D. Collect Bioavailability Parameters
Bioavailability refers to the amount of the administered drug that reaches the circulatory system unchanged. Bioavailability varies depending on the route of administration, incomplete absorption, first-pass gut and hepatic metabolism. This parameter is reported as a percentage. Thus, the bioavailability of a drug should be 100% if administered intravenously (IV). We have made this assumption for those chemotherapy drug inserts lacking bioavailability parameters and that were administered via the IV route. Bioavailability is a crucial piece of information necessary in oral medications because the bioavailability reported data must be considered for all non-IV routes when calculating doses.

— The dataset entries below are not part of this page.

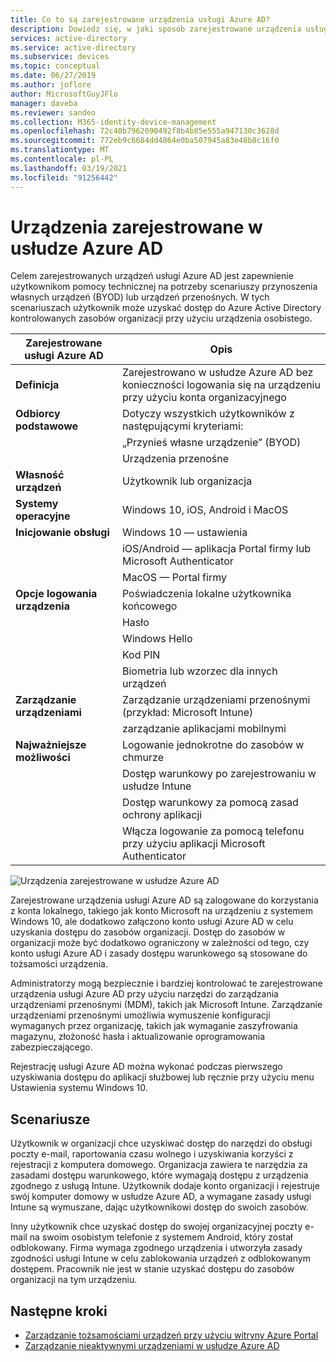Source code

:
 ```yaml
---
title: Co to są zarejestrowane urządzenia usługi Azure AD?
description: Dowiedz się, w jaki sposób zarejestrowane urządzenia usługi Azure AD zapewniają użytkownikom pomoc techniczną dla scenariuszy tworzenia własnych urządzeń (BYOD) lub urządzeń przenośnych.
services: active-directory
ms.service: active-directory
ms.subservice: devices
ms.topic: conceptual
ms.date: 06/27/2019
ms.author: joflore
author: MicrosoftGuyJFlo
manager: daveba
ms.reviewer: sandeo
ms.collection: M365-identity-device-management
ms.openlocfilehash: 72c40b7962090492f8b4b85e555a947130c3628d
ms.sourcegitcommit: 772eb9c6684dd4864e0ba507945a83e48b8c16f0
ms.translationtype: MT
ms.contentlocale: pl-PL
ms.lasthandoff: 03/19/2021
ms.locfileid: "91256442"
---
```

# <a name="azure-ad-registered-devices"></a>Urządzenia zarejestrowane w usłudze Azure AD

Celem zarejestrowanych urządzeń usługi Azure AD jest zapewnienie użytkownikom pomocy technicznej na potrzeby scenariuszy przynoszenia własnych urządzeń (BYOD) lub urządzeń przenośnych. W tych scenariuszach użytkownik może uzyskać dostęp do Azure Active Directory kontrolowanych zasobów organizacji przy użyciu urządzenia osobistego.

| Zarejestrowane usługi Azure AD | Opis |
| --- | --- |
| **Definicja** | Zarejestrowano w usłudze Azure AD bez konieczności logowania się na urządzeniu przy użyciu konta organizacyjnego |
| **Odbiorcy podstawowe** | Dotyczy wszystkich użytkowników z następującymi kryteriami: |
|   | „Przynieś własne urządzenie” (BYOD) |
|   | Urządzenia przenośne |
| **Własność urządzeń** | Użytkownik lub organizacja |
| **Systemy operacyjne** | Windows 10, iOS, Android i MacOS |
| **Inicjowanie obsługi** | Windows 10 — ustawienia |
|   | iOS/Android — aplikacja Portal firmy lub Microsoft Authenticator |
|   | MacOS — Portal firmy |
| **Opcje logowania urządzenia** | Poświadczenia lokalne użytkownika końcowego |
|   | Hasło |
|   | Windows Hello |
|   | Kod PIN |
|   | Biometria lub wzorzec dla innych urządzeń |
| **Zarządzanie urządzeniami** | Zarządzanie urządzeniami przenośnymi (przykład: Microsoft Intune) |
|   | zarządzanie aplikacjami mobilnymi |
| **Najważniejsze możliwości** | Logowanie jednokrotne do zasobów w chmurze |
|   | Dostęp warunkowy po zarejestrowaniu w usłudze Intune |
|   | Dostęp warunkowy za pomocą zasad ochrony aplikacji |
|   | Włącza logowanie za pomocą telefonu przy użyciu aplikacji Microsoft Authenticator |

![Urządzenia zarejestrowane w usłudze Azure AD](./media/concept-azure-ad-register/azure-ad-registered-device.png)

Zarejestrowane urządzenia usługi Azure AD są zalogowane do korzystania z konta lokalnego, takiego jak konto Microsoft na urządzeniu z systemem Windows 10, ale dodatkowo załączono konto usługi Azure AD w celu uzyskania dostępu do zasobów organizacji. Dostęp do zasobów w organizacji może być dodatkowo ograniczony w zależności od tego, czy konto usługi Azure AD i zasady dostępu warunkowego są stosowane do tożsamości urządzenia.

Administratorzy mogą bezpiecznie i bardziej kontrolować te zarejestrowane urządzenia usługi Azure AD przy użyciu narzędzi do zarządzania urządzeniami przenośnymi (MDM), takich jak Microsoft Intune. Zarządzanie urządzeniami przenośnymi umożliwia wymuszenie konfiguracji wymaganych przez organizację, takich jak wymaganie zaszyfrowania magazynu, złożoność hasła i aktualizowanie oprogramowania zabezpieczającego. 

Rejestrację usługi Azure AD można wykonać podczas pierwszego uzyskiwania dostępu do aplikacji służbowej lub ręcznie przy użyciu menu Ustawienia systemu Windows 10. 

## <a name="scenarios"></a>Scenariusze

Użytkownik w organizacji chce uzyskiwać dostęp do narzędzi do obsługi poczty e-mail, raportowania czasu wolnego i uzyskiwania korzyści z rejestracji z komputera domowego. Organizacja zawiera te narzędzia za zasadami dostępu warunkowego, które wymagają dostępu z urządzenia zgodnego z usługą Intune. Użytkownik dodaje konto organizacji i rejestruje swój komputer domowy w usłudze Azure AD, a wymagane zasady usługi Intune są wymuszane, dając użytkownikowi dostęp do swoich zasobów.

Inny użytkownik chce uzyskać dostęp do swojej organizacyjnej poczty e-mail na swoim osobistym telefonie z systemem Android, który został odblokowany. Firma wymaga zgodnego urządzenia i utworzyła zasady zgodności usługi Intune w celu zablokowania urządzeń z odblokowanym dostępem. Pracownik nie jest w stanie uzyskać dostępu do zasobów organizacji na tym urządzeniu.

## <a name="next-steps"></a>Następne kroki

- [Zarządzanie tożsamościami urządzeń przy użyciu witryny Azure Portal](device-management-azure-portal.md)
- [Zarządzanie nieaktywnymi urządzeniami w usłudze Azure AD](manage-stale-devices.md)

E. Collect Volume of Distribution (VD) Parameters
VD is a useful pharmacokinetic parameter that quantifies the relationship between amounts of drug in the body to its distribution in the plasma after oral or parenteral dosing. Its numerical value is indicative of the extent of distribution of the drug since VD is used to estimate the amount of drug in the body, peak serum levels, and clearance. The magnitude of the apparent volume of distribution can be used as a guide for dosage regimens and hence the need to access this data from clinically controlled dose-optimization studies. Drugs that are highly lipid soluble have a very high VD value (in liters). In this project VD values are normalized to units of L/Kg. This was done by dividing the reported volume by 70 kg which is the average weight of the human subjects in a majority of the documented FDA file data [8]. When reported in units of L/m2, the VD value was divided by 40.5 to yield the necessary units in L/Kg [22].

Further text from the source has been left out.